#### [Aim of the task]
When the word "frame" appears in a line of the data below, list that line.
+---+
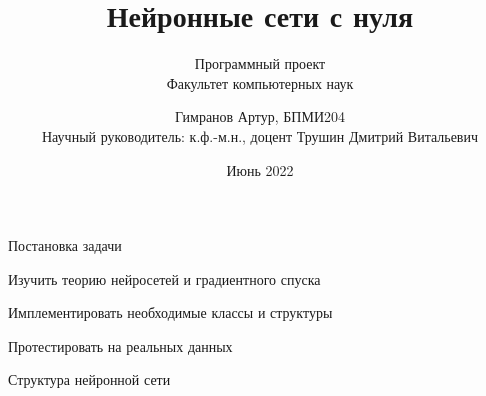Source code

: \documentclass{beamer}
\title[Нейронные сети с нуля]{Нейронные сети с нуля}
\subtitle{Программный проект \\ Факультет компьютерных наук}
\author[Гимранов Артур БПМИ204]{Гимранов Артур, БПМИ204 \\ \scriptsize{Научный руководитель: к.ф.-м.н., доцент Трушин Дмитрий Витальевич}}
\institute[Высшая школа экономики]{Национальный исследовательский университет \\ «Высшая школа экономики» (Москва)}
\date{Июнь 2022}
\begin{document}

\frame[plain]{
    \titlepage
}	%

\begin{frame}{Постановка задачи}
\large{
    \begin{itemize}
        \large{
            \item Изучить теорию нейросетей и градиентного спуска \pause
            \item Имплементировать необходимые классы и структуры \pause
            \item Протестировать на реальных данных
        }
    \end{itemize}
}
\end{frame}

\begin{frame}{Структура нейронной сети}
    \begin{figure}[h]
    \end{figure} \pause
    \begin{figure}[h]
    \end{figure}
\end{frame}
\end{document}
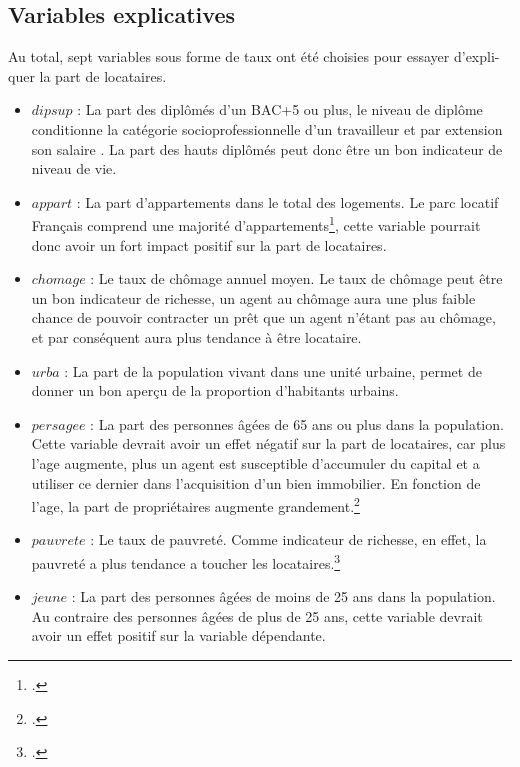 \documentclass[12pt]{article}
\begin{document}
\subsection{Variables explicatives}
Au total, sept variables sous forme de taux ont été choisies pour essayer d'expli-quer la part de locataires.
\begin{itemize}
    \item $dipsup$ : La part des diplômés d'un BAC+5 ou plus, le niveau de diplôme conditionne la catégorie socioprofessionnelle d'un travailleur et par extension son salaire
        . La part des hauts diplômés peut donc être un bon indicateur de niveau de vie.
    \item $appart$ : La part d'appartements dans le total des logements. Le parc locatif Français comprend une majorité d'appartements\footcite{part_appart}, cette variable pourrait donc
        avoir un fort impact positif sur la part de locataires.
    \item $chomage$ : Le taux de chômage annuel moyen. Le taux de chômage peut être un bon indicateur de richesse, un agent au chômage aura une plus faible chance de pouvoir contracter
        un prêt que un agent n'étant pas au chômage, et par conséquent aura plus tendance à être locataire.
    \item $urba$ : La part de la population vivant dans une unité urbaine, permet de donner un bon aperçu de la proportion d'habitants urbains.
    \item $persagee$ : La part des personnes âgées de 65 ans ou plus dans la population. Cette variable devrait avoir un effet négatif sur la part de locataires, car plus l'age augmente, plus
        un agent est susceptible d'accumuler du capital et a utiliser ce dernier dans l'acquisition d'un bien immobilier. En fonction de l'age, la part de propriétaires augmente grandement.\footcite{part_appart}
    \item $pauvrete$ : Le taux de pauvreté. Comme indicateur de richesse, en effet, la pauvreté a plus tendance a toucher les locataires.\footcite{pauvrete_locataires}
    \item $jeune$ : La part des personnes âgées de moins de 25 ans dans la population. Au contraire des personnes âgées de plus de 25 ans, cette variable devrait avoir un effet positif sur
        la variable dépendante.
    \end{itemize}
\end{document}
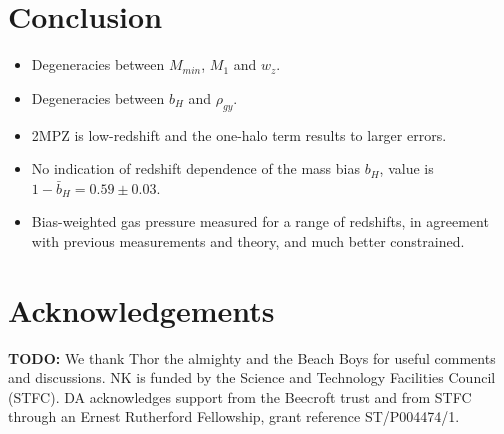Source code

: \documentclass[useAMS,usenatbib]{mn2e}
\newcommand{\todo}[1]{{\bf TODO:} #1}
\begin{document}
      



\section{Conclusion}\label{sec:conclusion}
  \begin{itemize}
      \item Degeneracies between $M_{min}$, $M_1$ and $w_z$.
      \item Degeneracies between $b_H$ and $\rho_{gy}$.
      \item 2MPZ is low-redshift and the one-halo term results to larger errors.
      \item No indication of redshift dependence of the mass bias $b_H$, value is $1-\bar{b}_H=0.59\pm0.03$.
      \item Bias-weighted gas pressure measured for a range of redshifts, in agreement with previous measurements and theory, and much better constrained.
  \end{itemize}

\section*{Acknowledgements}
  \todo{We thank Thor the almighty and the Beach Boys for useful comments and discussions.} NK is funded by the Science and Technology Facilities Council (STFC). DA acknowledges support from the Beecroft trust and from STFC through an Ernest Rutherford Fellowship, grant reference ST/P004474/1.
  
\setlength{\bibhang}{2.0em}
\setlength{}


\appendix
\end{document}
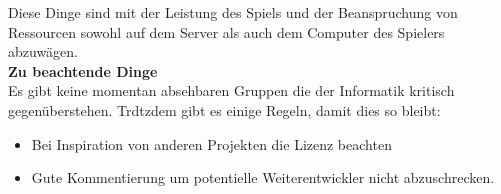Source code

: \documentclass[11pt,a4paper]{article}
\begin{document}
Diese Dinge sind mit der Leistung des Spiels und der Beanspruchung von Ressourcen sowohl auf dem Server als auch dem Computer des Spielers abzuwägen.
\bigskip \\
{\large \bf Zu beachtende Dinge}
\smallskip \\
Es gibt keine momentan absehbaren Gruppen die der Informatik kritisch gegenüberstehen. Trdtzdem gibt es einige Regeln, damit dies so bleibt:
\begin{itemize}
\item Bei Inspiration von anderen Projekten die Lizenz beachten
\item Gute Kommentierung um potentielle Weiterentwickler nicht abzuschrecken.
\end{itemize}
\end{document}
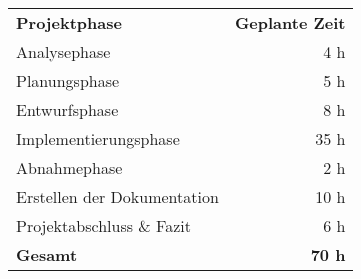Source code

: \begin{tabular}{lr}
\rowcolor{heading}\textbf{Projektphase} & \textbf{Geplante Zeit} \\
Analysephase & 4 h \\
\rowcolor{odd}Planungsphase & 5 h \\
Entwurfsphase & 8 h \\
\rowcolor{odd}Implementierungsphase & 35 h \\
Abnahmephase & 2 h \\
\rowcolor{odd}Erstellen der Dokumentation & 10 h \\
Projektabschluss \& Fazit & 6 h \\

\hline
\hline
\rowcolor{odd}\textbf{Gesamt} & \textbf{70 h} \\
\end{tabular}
+---+
#### [Written solution]
\frame[plain]{
\begin{frame}{Постановка задачи}
\end{frame}
\begin{frame}{Структура нейронной сети}
\end{frame}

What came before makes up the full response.